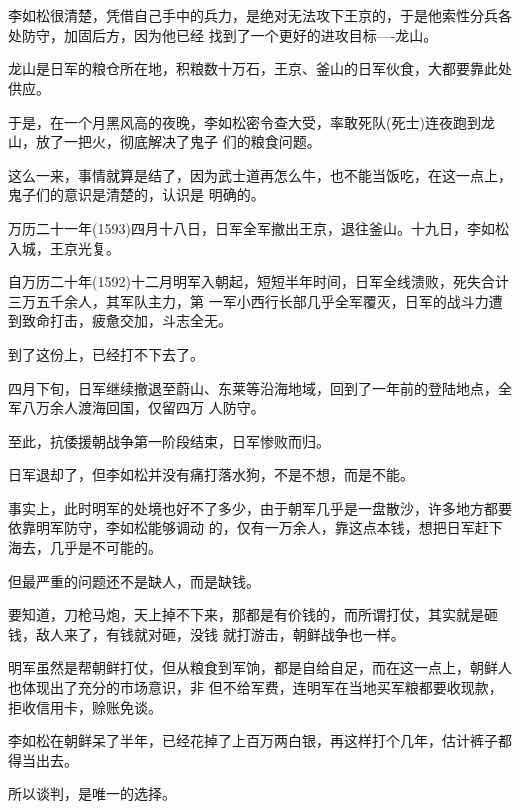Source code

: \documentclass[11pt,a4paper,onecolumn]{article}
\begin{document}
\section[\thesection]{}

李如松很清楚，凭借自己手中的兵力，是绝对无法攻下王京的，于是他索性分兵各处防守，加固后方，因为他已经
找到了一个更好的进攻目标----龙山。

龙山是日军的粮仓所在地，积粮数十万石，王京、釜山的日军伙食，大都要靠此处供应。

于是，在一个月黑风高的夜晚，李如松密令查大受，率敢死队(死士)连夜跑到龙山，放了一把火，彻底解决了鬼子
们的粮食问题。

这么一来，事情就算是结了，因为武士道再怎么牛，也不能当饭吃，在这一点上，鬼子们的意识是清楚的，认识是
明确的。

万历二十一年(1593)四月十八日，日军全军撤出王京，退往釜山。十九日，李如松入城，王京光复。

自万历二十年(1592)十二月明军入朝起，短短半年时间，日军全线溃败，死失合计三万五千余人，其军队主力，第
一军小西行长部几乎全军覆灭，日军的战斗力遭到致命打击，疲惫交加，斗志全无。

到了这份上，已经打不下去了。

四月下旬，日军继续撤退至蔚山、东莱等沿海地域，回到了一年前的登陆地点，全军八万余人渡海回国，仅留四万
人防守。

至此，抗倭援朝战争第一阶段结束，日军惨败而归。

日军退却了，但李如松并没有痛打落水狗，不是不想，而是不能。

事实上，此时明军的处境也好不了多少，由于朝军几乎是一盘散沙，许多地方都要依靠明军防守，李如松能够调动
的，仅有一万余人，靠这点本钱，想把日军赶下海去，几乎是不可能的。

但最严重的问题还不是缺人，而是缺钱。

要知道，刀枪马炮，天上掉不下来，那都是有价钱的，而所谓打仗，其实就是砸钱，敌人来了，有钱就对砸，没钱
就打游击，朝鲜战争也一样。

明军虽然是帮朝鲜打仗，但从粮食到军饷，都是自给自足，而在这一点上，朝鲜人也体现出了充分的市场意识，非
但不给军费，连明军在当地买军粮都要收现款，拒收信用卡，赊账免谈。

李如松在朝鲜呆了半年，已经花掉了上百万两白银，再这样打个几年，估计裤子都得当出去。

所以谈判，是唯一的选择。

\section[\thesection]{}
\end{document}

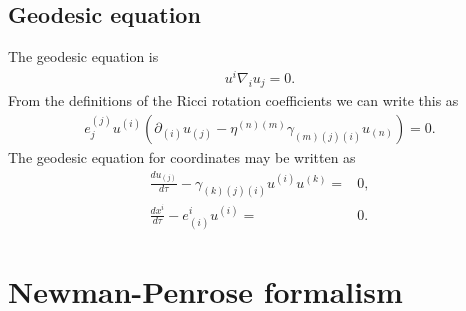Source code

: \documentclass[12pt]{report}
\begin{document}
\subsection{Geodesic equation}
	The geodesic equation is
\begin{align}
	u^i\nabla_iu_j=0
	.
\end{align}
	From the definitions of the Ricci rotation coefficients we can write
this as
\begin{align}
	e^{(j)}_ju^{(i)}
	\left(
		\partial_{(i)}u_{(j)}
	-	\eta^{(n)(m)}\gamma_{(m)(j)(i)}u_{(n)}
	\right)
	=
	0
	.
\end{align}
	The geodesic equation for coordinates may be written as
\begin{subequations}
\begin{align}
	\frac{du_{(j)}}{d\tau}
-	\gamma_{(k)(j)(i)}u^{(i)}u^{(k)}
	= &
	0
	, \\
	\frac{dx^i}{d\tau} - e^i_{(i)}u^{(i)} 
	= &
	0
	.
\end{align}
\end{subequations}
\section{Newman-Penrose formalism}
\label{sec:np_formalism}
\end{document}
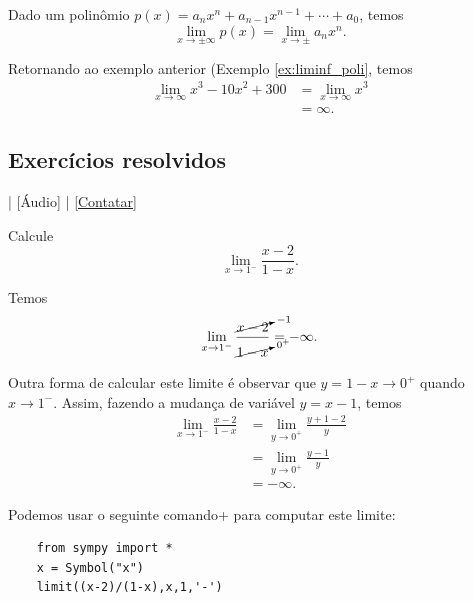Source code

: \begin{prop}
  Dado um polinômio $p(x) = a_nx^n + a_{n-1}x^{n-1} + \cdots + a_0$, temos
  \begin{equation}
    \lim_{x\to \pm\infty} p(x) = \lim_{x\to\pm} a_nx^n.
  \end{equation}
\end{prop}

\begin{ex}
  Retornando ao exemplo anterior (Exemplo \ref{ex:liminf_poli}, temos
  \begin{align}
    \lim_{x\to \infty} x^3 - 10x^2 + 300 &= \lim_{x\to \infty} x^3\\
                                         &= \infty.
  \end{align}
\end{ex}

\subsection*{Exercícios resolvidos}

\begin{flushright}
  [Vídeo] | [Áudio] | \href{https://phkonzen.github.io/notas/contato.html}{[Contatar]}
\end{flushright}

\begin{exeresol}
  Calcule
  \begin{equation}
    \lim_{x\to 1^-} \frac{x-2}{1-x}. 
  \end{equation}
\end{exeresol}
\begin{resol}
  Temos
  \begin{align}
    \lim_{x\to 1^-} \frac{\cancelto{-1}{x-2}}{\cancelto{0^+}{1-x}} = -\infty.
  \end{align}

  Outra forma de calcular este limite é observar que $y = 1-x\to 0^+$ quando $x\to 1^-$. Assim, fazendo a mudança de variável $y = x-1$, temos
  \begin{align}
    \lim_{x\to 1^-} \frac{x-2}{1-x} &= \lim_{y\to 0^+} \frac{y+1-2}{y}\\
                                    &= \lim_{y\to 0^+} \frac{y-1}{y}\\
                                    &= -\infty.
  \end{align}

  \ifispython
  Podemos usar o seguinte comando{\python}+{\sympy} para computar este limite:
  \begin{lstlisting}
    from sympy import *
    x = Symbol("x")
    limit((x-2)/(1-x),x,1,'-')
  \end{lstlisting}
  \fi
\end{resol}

+-------+

### EXERCISE DIRECTIONS
The answer should match the material exactly, with every picture removed.

### ANSWER TO THIS EXERCISE
Source code

: \documentclass[11pt,a4paper,onecolumn]{article}
\begin{document}
\section[\thesection]{}

李如松很清楚，凭借自己手中的兵力，是绝对无法攻下王京的，于是他索性分兵各处防守，加固后方，因为他已经
找到了一个更好的进攻目标----龙山。

龙山是日军的粮仓所在地，积粮数十万石，王京、釜山的日军伙食，大都要靠此处供应。

于是，在一个月黑风高的夜晚，李如松密令查大受，率敢死队(死士)连夜跑到龙山，放了一把火，彻底解决了鬼子
们的粮食问题。

这么一来，事情就算是结了，因为武士道再怎么牛，也不能当饭吃，在这一点上，鬼子们的意识是清楚的，认识是
明确的。

万历二十一年(1593)四月十八日，日军全军撤出王京，退往釜山。十九日，李如松入城，王京光复。

自万历二十年(1592)十二月明军入朝起，短短半年时间，日军全线溃败，死失合计三万五千余人，其军队主力，第
一军小西行长部几乎全军覆灭，日军的战斗力遭到致命打击，疲惫交加，斗志全无。

到了这份上，已经打不下去了。

四月下旬，日军继续撤退至蔚山、东莱等沿海地域，回到了一年前的登陆地点，全军八万余人渡海回国，仅留四万
人防守。

至此，抗倭援朝战争第一阶段结束，日军惨败而归。

日军退却了，但李如松并没有痛打落水狗，不是不想，而是不能。

事实上，此时明军的处境也好不了多少，由于朝军几乎是一盘散沙，许多地方都要依靠明军防守，李如松能够调动
的，仅有一万余人，靠这点本钱，想把日军赶下海去，几乎是不可能的。

但最严重的问题还不是缺人，而是缺钱。

要知道，刀枪马炮，天上掉不下来，那都是有价钱的，而所谓打仗，其实就是砸钱，敌人来了，有钱就对砸，没钱
就打游击，朝鲜战争也一样。

明军虽然是帮朝鲜打仗，但从粮食到军饷，都是自给自足，而在这一点上，朝鲜人也体现出了充分的市场意识，非
但不给军费，连明军在当地买军粮都要收现款，拒收信用卡，赊账免谈。

李如松在朝鲜呆了半年，已经花掉了上百万两白银，再这样打个几年，估计裤子都得当出去。

所以谈判，是唯一的选择。

\section[\thesection]{}
\end{document}

Source code

: \documentclass[12pt]{report}
\begin{document}
\subsection{Geodesic equation}
	The geodesic equation is
\begin{align}
	u^i\nabla_iu_j=0
	.
\end{align}
	From the definitions of the Ricci rotation coefficients we can write
this as
\begin{align}
	e^{(j)}_ju^{(i)}
	\left(
		\partial_{(i)}u_{(j)}
	-	\eta^{(n)(m)}\gamma_{(m)(j)(i)}u_{(n)}
	\right)
	=
	0
	.
\end{align}
	The geodesic equation for coordinates may be written as
\begin{subequations}
\begin{align}
	\frac{du_{(j)}}{d\tau}
-	\gamma_{(k)(j)(i)}u^{(i)}u^{(k)}
	= &
	0
	, \\
	\frac{dx^i}{d\tau} - e^i_{(i)}u^{(i)} 
	= &
	0
	.
\end{align}
\end{subequations}
\section{Newman-Penrose formalism}
\label{sec:np_formalism}
\end{document}
Source code

: \begin{prop}
  Dado um polinômio $p(x) = a_nx^n + a_{n-1}x^{n-1} + \cdots + a_0$, temos
  \begin{equation}
    \lim_{x\to \pm\infty} p(x) = \lim_{x\to\pm} a_nx^n.
  \end{equation}
\end{prop}

\begin{ex}
  Retornando ao exemplo anterior (Exemplo \ref{ex:liminf_poli}, temos
  \begin{align}
    \lim_{x\to \infty} x^3 - 10x^2 + 300 &= \lim_{x\to \infty} x^3\\
                                         &= \infty.
  \end{align}
\end{ex}

\subsection*{Exercícios resolvidos}

\begin{flushright}
  [Vídeo] | [Áudio] | \href{https://phkonzen.github.io/notas/contato.html}{[Contatar]}
\end{flushright}

\begin{exeresol}
  Calcule
  \begin{equation}
    \lim_{x\to 1^-} \frac{x-2}{1-x}. 
  \end{equation}
\end{exeresol}
\begin{resol}
  Temos
  \begin{align}
    \lim_{x\to 1^-} \frac{\cancelto{-1}{x-2}}{\cancelto{0^+}{1-x}} = -\infty.
  \end{align}

  Outra forma de calcular este limite é observar que $y = 1-x\to 0^+$ quando $x\to 1^-$. Assim, fazendo a mudança de variável $y = x-1$, temos
  \begin{align}
    \lim_{x\to 1^-} \frac{x-2}{1-x} &= \lim_{y\to 0^+} \frac{y+1-2}{y}\\
                                    &= \lim_{y\to 0^+} \frac{y-1}{y}\\
                                    &= -\infty.
  \end{align}

  \ifispython
  Podemos usar o seguinte comando{\python}+{\sympy} para computar este limite:
  \begin{lstlisting}
    from sympy import *
    x = Symbol("x")
    limit((x-2)/(1-x),x,1,'-')
  \end{lstlisting}
  \fi
\end{resol}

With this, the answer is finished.